Walter James Knox  (6 March 1919 – 1 December 1991) was a leading New Zealand trade union leader. He was the seventh appointee to the Order of New Zealand

Early life and family
Knox was born in Auckland on 6 March 1919. His parents were Doris May () and Walter William Knox. Knox was educated at Auckland Normal School.

Career and honours
Leaving school aged 15, Knox first worked in a foundry where he was badly scarred. Aged 16, he started an apprenticeship in the footwear trade upon his father's initiative. Knox worked as a truck driver and watersider, becoming involved in the 1951 waterside strike, and rose through the union ranks to become secretary of the Auckland District Woollen Mills Employees’ Union and vice president of the Auckland Trades Council in 1961. In 1969, Knox became secretary of the New Zealand Federation of Labour, working alongside the organisation's president, Sir Tom Skinner.

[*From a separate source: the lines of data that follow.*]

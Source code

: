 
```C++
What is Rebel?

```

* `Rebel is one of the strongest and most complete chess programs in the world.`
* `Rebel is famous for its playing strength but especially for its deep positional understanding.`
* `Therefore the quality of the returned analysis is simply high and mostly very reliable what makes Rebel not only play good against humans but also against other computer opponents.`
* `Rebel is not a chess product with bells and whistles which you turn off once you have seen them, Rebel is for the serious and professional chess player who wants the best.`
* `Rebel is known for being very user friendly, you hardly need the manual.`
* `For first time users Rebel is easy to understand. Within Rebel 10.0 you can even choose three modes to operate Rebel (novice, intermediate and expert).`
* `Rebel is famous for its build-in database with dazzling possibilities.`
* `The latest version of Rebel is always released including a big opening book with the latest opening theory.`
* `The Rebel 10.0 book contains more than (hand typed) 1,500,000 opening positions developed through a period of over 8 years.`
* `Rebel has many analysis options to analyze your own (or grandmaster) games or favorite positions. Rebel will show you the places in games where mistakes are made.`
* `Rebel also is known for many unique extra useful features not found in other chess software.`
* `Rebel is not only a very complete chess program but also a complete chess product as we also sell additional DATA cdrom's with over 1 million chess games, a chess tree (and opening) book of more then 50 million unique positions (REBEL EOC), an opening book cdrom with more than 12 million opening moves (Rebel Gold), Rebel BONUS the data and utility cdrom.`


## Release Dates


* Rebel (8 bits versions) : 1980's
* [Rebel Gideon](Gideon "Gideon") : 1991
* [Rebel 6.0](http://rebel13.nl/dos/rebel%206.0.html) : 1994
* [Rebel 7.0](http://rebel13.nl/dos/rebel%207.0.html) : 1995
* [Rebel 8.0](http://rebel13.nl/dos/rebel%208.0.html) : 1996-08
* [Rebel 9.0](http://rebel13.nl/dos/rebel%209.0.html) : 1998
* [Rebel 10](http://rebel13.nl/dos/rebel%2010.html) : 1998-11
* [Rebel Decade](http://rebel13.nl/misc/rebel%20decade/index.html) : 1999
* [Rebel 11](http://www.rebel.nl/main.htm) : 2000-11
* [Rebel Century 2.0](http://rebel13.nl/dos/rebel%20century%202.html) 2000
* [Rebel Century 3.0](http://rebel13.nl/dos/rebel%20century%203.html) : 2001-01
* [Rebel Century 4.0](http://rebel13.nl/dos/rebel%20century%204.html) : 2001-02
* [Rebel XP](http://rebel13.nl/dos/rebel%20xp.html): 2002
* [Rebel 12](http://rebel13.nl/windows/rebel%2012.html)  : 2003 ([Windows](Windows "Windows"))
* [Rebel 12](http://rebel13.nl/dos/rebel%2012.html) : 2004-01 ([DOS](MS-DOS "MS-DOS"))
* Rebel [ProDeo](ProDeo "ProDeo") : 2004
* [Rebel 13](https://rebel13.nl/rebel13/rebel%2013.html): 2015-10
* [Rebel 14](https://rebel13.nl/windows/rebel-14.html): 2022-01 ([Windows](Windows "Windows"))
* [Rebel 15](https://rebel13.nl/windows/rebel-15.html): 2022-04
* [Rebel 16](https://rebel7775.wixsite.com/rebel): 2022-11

Skinner, Knox and other trade union leaders Ken Douglas, Bill Andersen, Pat Kelly, Blue Kennedy and Con Devitt were all well known in New Zealand 1980s due to ongoing industrial action. 

On 6 February 1988, Knox was the seventh appointee to the Order of New Zealand.

Personal life
Knox played rugby union for the Suburbs club in Auckland before switching codes and playing rugby league for the City Rovers in the Auckland Rugby League competition. His sports injuries made him unfit for war service during World War II.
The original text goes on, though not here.